Why OmniScope Analyzes Cross-Language Safety at the LLVM IR Layer

Rust ownership, Zig allocators, Go GC, and C++ RAII are language-level safety models. Across FFI, those models are lowered into ABI-level facts: functions, pointers, integers, layouts, and calling conventions. OmniScope works at this layer because many cross-language issues are difficult to cover from a single language AST alone.

Start with the problem: language guarantees stop at the boundary

Inside one language, many guarantees come from the compiler or runtime: Rust tracks ownership, Go runs a GC, Zig exposes allocators explicitly, and C++ relies on RAII. Across FFI, those guarantees do not travel as-is. What remains at the boundary is usually a symbol, a few raw pointers, and a calling convention.

That creates the audit problem: the risky part is often a broken protocol, not a single dangerous API. After Rust turns a Box into a raw pointer, does C store it? Who releases it? Is the same allocator family used? Looking at only one side often cannot answer the full question.

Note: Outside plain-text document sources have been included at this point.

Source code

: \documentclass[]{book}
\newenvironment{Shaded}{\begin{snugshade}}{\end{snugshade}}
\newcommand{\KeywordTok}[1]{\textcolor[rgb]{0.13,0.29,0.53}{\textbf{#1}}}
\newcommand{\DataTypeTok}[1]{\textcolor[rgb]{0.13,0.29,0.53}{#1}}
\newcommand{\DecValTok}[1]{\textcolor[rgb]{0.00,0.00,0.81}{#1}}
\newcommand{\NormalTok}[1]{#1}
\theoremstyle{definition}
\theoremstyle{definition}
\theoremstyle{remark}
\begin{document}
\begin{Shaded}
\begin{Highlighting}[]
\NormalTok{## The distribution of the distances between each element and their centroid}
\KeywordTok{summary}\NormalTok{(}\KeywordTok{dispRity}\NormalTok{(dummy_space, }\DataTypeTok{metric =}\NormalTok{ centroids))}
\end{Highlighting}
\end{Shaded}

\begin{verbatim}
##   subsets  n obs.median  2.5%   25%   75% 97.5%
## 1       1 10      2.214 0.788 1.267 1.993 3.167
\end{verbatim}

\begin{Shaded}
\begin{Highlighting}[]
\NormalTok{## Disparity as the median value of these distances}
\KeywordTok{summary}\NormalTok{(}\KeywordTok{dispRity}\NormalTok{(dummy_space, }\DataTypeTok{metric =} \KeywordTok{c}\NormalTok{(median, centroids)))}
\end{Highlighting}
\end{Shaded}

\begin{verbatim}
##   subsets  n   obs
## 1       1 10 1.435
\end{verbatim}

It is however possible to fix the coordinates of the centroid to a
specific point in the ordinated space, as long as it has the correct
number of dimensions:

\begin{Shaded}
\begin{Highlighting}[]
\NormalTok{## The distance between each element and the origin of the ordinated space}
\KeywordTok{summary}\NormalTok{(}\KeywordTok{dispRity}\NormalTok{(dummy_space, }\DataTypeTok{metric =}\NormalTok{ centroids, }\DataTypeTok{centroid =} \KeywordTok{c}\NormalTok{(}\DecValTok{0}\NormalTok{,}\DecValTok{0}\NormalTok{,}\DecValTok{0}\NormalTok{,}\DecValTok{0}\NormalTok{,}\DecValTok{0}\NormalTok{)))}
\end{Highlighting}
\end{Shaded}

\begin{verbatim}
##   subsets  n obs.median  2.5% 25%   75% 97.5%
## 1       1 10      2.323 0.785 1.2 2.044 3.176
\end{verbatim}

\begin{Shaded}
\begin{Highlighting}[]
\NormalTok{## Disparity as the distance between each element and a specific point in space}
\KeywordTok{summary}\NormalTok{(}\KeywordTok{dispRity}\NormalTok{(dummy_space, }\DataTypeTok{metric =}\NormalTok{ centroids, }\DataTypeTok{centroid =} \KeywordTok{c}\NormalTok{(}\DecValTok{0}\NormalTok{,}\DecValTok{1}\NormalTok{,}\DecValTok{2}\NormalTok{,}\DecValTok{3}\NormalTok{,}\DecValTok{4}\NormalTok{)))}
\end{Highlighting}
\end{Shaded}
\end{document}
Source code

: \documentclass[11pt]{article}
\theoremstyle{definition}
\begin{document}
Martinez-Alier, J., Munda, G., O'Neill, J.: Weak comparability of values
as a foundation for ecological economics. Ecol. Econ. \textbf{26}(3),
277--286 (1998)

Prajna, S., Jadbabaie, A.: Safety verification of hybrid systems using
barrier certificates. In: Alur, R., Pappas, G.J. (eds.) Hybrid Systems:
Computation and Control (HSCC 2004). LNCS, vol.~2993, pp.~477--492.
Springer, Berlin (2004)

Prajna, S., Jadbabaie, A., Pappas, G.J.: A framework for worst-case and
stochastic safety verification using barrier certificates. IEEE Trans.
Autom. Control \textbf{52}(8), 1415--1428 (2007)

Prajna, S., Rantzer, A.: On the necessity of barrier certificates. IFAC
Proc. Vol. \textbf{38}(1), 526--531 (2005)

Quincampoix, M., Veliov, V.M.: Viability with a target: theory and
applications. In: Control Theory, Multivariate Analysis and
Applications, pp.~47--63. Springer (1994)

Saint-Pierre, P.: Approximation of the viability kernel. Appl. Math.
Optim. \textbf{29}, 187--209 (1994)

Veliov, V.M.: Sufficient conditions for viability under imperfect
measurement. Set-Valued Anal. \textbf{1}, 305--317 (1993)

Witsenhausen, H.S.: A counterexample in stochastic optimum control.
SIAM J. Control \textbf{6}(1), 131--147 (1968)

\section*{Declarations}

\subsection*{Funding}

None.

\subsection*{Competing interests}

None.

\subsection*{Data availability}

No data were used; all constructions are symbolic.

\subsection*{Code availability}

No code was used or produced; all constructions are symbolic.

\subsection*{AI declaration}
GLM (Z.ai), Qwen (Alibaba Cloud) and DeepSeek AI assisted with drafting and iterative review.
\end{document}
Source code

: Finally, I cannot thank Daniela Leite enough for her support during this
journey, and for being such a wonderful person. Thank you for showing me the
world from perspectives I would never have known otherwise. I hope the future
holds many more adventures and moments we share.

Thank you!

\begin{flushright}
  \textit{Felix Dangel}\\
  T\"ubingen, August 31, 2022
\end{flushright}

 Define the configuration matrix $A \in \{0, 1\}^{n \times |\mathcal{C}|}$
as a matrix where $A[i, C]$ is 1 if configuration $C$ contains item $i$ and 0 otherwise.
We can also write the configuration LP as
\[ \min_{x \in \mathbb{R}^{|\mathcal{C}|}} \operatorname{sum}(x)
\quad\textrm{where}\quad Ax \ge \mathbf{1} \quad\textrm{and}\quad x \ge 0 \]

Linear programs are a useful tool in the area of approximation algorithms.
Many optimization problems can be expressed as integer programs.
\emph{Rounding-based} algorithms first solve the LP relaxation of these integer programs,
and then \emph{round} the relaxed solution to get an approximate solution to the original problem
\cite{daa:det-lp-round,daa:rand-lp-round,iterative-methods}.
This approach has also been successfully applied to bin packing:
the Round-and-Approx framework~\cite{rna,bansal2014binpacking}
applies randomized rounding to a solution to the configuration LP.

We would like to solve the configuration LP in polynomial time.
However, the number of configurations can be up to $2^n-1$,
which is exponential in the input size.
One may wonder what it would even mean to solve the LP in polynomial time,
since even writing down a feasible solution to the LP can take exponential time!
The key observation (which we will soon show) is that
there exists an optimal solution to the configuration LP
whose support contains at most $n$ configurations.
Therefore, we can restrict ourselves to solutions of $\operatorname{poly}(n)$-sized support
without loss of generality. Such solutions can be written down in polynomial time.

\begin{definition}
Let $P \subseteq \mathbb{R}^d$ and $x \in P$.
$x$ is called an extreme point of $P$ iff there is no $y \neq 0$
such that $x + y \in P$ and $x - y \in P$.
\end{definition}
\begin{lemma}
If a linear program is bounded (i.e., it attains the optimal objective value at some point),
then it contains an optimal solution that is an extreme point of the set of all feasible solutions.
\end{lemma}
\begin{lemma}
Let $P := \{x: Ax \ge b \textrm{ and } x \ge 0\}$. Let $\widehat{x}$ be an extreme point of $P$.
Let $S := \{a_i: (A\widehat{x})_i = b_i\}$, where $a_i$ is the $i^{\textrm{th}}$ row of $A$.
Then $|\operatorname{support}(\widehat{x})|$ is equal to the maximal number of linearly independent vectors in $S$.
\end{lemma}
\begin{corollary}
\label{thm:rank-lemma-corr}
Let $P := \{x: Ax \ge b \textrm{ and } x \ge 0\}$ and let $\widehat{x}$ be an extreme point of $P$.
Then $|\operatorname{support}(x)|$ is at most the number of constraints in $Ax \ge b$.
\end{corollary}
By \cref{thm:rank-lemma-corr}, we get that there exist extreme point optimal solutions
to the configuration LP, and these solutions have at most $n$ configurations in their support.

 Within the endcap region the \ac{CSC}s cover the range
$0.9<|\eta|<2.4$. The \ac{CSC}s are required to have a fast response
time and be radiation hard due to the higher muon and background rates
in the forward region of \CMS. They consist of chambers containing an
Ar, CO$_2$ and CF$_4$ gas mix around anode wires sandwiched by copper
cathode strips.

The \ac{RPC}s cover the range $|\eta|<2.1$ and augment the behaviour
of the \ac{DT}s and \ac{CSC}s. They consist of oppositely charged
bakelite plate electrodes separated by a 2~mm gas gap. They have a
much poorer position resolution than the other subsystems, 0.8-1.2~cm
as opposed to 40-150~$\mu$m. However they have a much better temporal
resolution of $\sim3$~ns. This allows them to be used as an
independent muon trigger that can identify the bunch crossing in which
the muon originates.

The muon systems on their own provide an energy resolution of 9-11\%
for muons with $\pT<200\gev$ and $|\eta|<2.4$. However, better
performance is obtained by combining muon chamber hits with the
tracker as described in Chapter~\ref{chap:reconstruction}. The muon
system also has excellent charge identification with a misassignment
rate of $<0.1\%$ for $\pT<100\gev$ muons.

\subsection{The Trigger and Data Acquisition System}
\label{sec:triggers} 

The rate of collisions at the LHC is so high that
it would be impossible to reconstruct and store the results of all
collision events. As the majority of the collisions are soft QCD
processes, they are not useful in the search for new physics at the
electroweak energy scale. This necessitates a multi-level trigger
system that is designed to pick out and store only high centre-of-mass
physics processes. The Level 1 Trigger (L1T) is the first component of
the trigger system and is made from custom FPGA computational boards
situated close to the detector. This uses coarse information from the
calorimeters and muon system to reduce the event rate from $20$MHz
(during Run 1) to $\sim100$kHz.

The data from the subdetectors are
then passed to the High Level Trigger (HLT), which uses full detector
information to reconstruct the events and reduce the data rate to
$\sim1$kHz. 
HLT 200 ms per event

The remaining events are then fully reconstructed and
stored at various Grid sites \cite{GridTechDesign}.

Where common approaches fall short

Single-language AST tools understand their own syntax but cannot see the full protocol on the other side. Dangerous-function lists can find free or memcpy, but they do not know where a pointer came from or where it flows. A call graph can show an edge, but not whether that edge carries ownership, a borrow, or ordinary data.

OmniScope’s choice follows from that gap: move down to LLVM IR, the layer where many languages meet, then reconstruct part of the missing semantics from symbols, calls, pointer flow, allocation/free events, and FFI boundaries.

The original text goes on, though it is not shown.